▶ Provided material
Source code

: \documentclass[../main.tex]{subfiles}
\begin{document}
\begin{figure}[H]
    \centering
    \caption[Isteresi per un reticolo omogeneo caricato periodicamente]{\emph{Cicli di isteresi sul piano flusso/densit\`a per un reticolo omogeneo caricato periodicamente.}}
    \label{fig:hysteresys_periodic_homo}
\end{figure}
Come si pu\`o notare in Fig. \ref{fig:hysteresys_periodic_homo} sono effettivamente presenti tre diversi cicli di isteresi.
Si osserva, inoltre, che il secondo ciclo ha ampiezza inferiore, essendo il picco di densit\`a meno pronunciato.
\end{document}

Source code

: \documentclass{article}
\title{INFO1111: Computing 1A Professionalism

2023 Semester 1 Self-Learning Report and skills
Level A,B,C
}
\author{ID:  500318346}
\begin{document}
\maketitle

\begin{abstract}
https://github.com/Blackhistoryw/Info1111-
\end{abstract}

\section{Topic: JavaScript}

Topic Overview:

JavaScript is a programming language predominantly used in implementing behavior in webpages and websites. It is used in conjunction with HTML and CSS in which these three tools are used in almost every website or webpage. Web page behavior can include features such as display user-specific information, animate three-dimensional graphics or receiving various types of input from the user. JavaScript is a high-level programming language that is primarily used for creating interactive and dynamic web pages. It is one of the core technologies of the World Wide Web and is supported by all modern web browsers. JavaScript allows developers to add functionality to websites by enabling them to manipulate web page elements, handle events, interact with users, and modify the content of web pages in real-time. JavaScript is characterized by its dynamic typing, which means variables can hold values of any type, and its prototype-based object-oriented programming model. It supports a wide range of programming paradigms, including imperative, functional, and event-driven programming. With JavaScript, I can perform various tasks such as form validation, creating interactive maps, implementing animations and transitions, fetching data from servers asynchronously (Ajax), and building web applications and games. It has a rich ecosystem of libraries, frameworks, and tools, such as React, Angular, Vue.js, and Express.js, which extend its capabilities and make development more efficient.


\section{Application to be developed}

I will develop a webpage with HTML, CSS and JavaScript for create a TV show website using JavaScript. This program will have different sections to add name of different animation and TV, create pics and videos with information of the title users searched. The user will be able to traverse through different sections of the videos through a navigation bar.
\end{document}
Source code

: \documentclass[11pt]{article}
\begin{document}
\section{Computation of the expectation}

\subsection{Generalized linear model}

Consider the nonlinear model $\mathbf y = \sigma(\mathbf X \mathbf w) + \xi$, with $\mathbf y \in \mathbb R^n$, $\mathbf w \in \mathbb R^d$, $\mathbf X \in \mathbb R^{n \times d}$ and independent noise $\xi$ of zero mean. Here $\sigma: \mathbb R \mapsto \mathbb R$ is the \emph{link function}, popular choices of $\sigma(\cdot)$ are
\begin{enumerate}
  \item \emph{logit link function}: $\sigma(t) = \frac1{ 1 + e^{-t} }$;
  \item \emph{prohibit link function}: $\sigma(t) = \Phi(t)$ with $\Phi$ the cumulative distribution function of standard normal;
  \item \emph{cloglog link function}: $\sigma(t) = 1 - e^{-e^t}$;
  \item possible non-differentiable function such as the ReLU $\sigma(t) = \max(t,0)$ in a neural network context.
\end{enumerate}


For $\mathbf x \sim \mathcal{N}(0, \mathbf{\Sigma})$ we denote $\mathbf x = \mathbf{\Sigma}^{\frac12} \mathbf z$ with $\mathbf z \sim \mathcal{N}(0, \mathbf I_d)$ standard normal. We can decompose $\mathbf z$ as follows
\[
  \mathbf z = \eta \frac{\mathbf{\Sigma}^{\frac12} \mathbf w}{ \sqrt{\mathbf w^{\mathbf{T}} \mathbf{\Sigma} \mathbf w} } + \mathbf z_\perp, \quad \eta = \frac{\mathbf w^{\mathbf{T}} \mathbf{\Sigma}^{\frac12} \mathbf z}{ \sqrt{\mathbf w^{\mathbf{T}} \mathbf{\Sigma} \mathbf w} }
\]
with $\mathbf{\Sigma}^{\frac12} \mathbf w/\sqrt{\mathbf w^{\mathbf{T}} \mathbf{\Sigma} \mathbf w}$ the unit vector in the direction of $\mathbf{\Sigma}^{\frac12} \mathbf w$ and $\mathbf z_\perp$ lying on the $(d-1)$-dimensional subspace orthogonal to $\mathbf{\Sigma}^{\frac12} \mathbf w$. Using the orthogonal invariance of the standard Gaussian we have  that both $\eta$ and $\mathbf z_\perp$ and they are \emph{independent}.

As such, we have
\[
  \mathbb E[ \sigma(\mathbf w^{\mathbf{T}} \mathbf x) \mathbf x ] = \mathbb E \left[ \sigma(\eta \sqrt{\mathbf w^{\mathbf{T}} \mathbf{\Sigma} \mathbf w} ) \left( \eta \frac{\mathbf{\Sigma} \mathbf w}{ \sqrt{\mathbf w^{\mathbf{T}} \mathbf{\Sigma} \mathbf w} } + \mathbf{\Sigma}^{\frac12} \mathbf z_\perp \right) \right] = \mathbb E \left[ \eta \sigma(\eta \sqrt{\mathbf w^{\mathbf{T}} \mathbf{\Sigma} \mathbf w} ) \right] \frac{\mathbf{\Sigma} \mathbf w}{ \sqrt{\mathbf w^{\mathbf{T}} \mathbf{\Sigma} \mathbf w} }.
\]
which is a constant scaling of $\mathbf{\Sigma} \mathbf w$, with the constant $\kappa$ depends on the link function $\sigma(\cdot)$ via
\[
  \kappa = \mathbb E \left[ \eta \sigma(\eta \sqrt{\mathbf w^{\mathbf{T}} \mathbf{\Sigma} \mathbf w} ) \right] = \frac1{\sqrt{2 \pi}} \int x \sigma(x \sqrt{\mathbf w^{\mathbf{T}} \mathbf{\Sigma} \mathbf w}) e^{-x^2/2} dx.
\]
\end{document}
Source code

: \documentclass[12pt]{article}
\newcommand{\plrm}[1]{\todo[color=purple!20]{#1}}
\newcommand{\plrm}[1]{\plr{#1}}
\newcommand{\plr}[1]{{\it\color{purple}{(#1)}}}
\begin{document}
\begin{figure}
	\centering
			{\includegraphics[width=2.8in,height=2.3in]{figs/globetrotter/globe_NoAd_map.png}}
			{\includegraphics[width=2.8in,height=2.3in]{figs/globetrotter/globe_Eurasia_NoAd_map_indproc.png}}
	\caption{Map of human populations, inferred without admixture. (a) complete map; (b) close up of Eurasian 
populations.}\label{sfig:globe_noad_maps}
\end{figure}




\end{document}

▶ Exercise brief
The answer must be the line containing "up of Eurasian" and every line after it to the end of the data, exactly as written.

▶ Solution to the problem
	\caption{Map of human populations, inferred without admixture. (a) complete map; (b) close up of Eurasian 
populations.}\label{sfig:globe_noad_maps}
\end{figure}




\end{document}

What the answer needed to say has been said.